Reducing energy consumption is an issue that is becoming more and more popular nowadays. This is related to both the obvious economic aspects as well as the growing awareness of the society regarding the limitation of human impact on the environment, including the exploitation of non-renewable resources and emissions of pollutants into the environment. There are new solutions on the market to reduce the energy demand of buildings. Systems of proper management of energy demand, especially in combined energy economies, are also becoming more and more popular. The key issue in such solutions is the ability to accurately determine the demand for energy at a given moment. As a consequence, machine learning techniques are also becoming more and more popular, used to predict the energy load of a building.

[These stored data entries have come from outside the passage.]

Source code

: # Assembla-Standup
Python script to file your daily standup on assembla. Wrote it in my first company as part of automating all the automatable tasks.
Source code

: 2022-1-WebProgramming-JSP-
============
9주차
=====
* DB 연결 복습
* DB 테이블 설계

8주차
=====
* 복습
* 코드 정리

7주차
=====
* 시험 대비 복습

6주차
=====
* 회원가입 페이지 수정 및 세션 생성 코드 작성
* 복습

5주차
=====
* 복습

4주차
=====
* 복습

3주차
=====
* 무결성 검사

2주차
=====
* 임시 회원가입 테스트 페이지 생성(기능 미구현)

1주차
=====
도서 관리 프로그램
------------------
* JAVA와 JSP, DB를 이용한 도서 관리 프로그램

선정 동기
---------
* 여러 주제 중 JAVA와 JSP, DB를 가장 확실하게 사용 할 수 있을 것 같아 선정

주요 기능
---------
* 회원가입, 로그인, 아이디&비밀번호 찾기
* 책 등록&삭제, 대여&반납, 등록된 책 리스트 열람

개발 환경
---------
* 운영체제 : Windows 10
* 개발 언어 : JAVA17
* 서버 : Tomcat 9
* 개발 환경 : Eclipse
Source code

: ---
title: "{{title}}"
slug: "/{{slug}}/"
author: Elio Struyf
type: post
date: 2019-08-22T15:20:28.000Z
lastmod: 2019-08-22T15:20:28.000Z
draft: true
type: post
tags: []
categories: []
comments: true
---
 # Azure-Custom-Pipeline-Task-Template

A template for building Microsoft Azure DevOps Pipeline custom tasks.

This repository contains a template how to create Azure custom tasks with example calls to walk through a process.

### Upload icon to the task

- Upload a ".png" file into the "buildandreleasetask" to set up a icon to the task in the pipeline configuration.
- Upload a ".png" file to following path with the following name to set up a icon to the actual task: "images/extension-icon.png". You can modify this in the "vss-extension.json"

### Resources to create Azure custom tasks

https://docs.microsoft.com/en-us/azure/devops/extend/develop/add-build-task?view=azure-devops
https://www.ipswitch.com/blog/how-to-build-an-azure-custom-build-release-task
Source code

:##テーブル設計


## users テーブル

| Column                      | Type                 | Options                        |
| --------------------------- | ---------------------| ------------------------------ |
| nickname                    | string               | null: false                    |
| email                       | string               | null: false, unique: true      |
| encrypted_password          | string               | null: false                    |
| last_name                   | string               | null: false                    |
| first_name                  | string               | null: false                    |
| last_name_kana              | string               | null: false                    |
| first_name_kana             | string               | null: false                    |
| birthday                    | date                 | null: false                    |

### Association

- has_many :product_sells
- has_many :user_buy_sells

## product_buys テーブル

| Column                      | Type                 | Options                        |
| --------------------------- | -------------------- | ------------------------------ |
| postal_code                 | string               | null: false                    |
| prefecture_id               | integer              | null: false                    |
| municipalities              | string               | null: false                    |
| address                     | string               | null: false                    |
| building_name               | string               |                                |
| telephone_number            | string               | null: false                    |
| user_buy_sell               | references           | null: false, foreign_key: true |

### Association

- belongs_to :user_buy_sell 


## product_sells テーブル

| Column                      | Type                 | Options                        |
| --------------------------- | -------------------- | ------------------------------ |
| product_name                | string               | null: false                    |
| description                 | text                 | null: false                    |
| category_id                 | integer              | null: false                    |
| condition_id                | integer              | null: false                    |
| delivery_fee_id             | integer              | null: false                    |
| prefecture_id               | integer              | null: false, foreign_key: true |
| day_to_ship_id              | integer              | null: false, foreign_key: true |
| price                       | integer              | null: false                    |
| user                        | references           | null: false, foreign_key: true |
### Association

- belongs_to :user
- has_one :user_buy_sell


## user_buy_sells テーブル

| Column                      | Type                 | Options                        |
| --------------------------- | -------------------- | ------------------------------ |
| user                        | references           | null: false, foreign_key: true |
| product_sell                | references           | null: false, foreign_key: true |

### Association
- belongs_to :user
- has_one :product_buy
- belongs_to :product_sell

The article presents two popular methods of energy prediction: neural networks and support vector machines. For each of the methods, several models differing in characteristic parameters and selected optimization methods are presented. The subject of the analysis is a building of historical importance, the modernization of which is limited due to the minimization of interference with the cubature and the overall appearance of the facility. In addition to replacing the heat source and internal installations, one of the effective methods of reducing operating costs may be the proper management of energy installations, which requires a building energy consumption forecasting system. The models use parameters that may affect consumption, both characterizing external conditions, time of use, and the number of guests. Based on the collected data, five models of neural networks and four SVM models were presented. Each of them was compared according to the proposed forecasting accuracy coefficients. The analysis showed that, despite the initially insignificant influence of some parameters on the obtained results, they played an important role in the predictive model. The best fit coefficients were obtained for models using artificial neural networks to predict the heating load. The proposed model made it possible to estimate the demand for cooling energy with a matching coefficient of 0.93. The quality of the model can be improved by extending the analysis time to several summer seasons. Hotel buildings are a specific object due to the users who have different preferences as to the conditions inside the rooms. Individual control allows them to maintain thermal comfort by changing the temperature, and thus their behavior directly affects energy consumption for cooling purposes.